About this task –
Pick each line that has "trouvé" out of the records.

Stored items:
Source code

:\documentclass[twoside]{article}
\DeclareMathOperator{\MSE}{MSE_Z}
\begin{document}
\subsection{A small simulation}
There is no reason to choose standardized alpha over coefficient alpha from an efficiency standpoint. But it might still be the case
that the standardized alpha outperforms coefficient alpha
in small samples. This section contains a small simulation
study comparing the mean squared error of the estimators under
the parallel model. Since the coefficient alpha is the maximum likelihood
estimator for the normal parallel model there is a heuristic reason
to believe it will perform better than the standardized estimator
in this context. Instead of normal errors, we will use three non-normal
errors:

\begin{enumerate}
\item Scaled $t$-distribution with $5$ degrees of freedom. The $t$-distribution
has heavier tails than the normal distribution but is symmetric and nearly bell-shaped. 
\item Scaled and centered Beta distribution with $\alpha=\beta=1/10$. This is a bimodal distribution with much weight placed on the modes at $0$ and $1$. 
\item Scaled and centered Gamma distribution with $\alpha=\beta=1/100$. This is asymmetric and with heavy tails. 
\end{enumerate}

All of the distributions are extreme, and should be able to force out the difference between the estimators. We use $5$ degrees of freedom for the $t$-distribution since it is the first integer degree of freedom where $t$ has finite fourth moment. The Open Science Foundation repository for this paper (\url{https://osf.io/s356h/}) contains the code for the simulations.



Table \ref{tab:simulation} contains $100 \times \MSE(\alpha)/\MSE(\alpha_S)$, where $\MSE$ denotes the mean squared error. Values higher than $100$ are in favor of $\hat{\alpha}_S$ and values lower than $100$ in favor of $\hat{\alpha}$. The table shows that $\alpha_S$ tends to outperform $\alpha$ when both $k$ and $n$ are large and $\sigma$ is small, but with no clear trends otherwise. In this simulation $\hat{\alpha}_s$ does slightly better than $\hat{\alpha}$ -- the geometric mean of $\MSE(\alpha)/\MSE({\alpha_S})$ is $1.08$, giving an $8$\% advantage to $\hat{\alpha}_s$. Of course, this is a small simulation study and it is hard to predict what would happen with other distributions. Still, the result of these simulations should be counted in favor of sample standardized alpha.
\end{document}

---

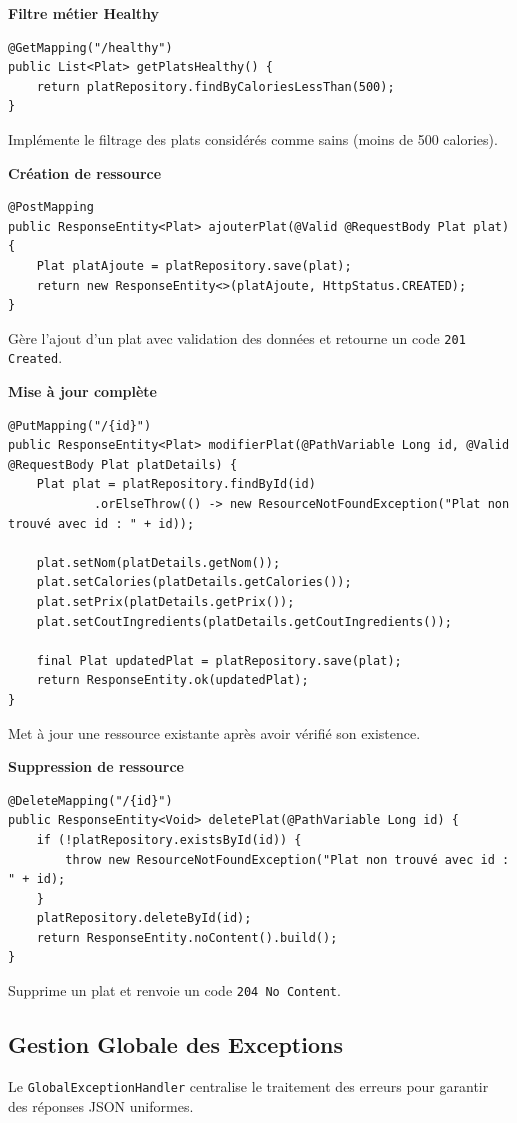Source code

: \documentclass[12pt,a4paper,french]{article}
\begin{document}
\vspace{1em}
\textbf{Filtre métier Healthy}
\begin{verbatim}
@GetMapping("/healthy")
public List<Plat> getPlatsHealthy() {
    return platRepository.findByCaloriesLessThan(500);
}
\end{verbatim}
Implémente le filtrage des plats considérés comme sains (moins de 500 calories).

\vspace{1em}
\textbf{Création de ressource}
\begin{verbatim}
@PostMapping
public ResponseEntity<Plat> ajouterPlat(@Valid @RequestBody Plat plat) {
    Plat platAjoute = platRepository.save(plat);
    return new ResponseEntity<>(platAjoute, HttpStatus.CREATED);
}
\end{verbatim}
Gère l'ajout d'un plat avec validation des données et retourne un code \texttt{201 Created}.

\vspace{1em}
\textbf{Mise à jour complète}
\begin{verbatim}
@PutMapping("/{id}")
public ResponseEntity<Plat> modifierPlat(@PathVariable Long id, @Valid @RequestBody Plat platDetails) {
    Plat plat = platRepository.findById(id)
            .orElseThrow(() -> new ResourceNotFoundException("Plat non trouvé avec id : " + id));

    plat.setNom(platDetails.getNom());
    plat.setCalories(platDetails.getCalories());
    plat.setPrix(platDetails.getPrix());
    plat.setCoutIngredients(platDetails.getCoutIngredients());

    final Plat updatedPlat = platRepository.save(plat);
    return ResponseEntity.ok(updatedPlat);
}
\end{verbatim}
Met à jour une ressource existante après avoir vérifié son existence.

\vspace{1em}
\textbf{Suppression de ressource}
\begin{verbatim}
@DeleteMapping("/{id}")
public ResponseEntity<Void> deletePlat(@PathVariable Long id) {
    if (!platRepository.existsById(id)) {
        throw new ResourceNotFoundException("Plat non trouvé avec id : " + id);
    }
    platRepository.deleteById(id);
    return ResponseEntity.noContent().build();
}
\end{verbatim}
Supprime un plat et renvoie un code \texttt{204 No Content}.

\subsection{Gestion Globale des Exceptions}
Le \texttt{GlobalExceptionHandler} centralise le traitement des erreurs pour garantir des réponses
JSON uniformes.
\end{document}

Solution below –
            .orElseThrow(() -> new ResourceNotFoundException("Plat non trouvé avec id : " + id));
        throw new ResourceNotFoundException("Plat non trouvé avec id : " + id);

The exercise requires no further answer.